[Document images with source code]
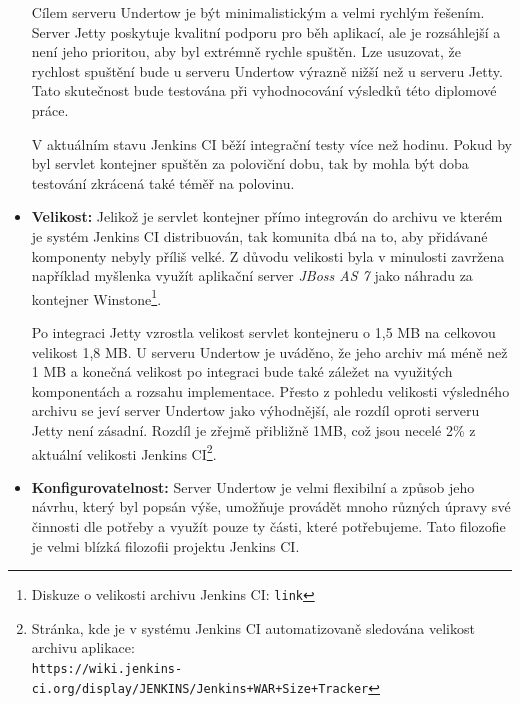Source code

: \begin{itemize}
{                    Cílem serveru Undertow je být minimalistickým a velmi rychlým 
                    řešením. Server Jetty poskytuje kvalitní podporu pro běh aplikací, ale je 
                    rozsáhlejší a není jeho prioritou, aby byl extrémně rychle spuštěn.
                    Lze usuzovat, že rychlost spuštění bude u serveru Undertow výrazně nižší
                    než u serveru Jetty. Tato skutečnost bude testována při vyhodnocování
                    výsledků této diplomové práce.

                    V aktuálním stavu Jenkins CI běží integrační testy více než hodinu. Pokud 
                    by byl servlet kontejner spuštěn za poloviční dobu, tak by mohla být doba testování
                    zkrácená také téměř na polovinu.

                    }

                \item{\textbf{Velikost:} Jelikož je servlet kontejner přímo integrován do archivu ve kterém
                    je systém Jenkins CI distribuován, tak komunita dbá na to, aby přidávané komponenty
                    nebyly příliš velké. Z důvodu velikosti byla v minulosti zavržena například
                    myšlenka využít aplikační server \emph{JBoss AS 7} jako náhradu za kontejner
                    Winstone\footnote{Diskuze o velikosti archivu Jenkins CI: \texttt{link}}. %
                    
                    Po integraci Jetty vzrostla velikost servlet kontejneru o 1,5 MB na celkovou
                    velikost 1,8 MB. U serveru Undertow je uváděno, že jeho archiv má méně
                    než 1 MB a konečná velikost po integraci bude také záležet na využitých komponentách
                    a rozsahu implementace. Přesto z pohledu velikosti výsledného archivu
                    se jeví server Undertow jako výhodnější, ale rozdíl oproti serveru Jetty není zásadní.
                    Rozdíl je zřejmě přibližně 1MB, což jsou necelé 2\% z aktuální velikosti
                    Jenkins CI\footnote{Stránka, kde je v systému Jenkins CI automatizovaně
                    sledována velikost archivu aplikace:\\ 
                    \texttt{https://wiki.jenkins-ci.org/display/JENKINS/Jenkins+WAR+Size+Tracker}}.}

                \item{\textbf{Konfigurovatelnost:} Server Undertow je velmi flexibilní a způsob
                    jeho návrhu, který byl popsán výše, umožňuje provádět mnoho různých úpravy 
                    své činnosti dle potřeby a využít pouze ty části, které potřebujeme.
                    Tato filozofie je velmi blízká filozofii projektu Jenkins CI. 
                    
}
\end{itemize}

> _About this exercise_:
Write out exactly the lines between the start of the data and the line with "flexibilní a způsob", including both, but none of the pictures.

> _Solved problem_:
Source code

: \begin{itemize}
{                    Cílem serveru Undertow je být minimalistickým a velmi rychlým 
                    řešením. Server Jetty poskytuje kvalitní podporu pro běh aplikací, ale je 
                    rozsáhlejší a není jeho prioritou, aby byl extrémně rychle spuštěn.
                    Lze usuzovat, že rychlost spuštění bude u serveru Undertow výrazně nižší
                    než u serveru Jetty. Tato skutečnost bude testována při vyhodnocování
                    výsledků této diplomové práce.

                    V aktuálním stavu Jenkins CI běží integrační testy více než hodinu. Pokud 
                    by byl servlet kontejner spuštěn za poloviční dobu, tak by mohla být doba testování
                    zkrácená také téměř na polovinu.

                    }

                \item{\textbf{Velikost:} Jelikož je servlet kontejner přímo integrován do archivu ve kterém
                    je systém Jenkins CI distribuován, tak komunita dbá na to, aby přidávané komponenty
                    nebyly příliš velké. Z důvodu velikosti byla v minulosti zavržena například
                    myšlenka využít aplikační server \emph{JBoss AS 7} jako náhradu za kontejner
                    Winstone\footnote{Diskuze o velikosti archivu Jenkins CI: \texttt{link}}. %
                    
                    Po integraci Jetty vzrostla velikost servlet kontejneru o 1,5 MB na celkovou
                    velikost 1,8 MB. U serveru Undertow je uváděno, že jeho archiv má méně
                    než 1 MB a konečná velikost po integraci bude také záležet na využitých komponentách
                    a rozsahu implementace. Přesto z pohledu velikosti výsledného archivu
                    se jeví server Undertow jako výhodnější, ale rozdíl oproti serveru Jetty není zásadní.
                    Rozdíl je zřejmě přibližně 1MB, což jsou necelé 2\% z aktuální velikosti
                    Jenkins CI\footnote{Stránka, kde je v systému Jenkins CI automatizovaně
                    sledována velikost archivu aplikace:\\ 
                    \texttt{https://wiki.jenkins-ci.org/display/JENKINS/Jenkins+WAR+Size+Tracker}}.}

                \item{\textbf{Konfigurovatelnost:} Server Undertow je velmi flexibilní a způsob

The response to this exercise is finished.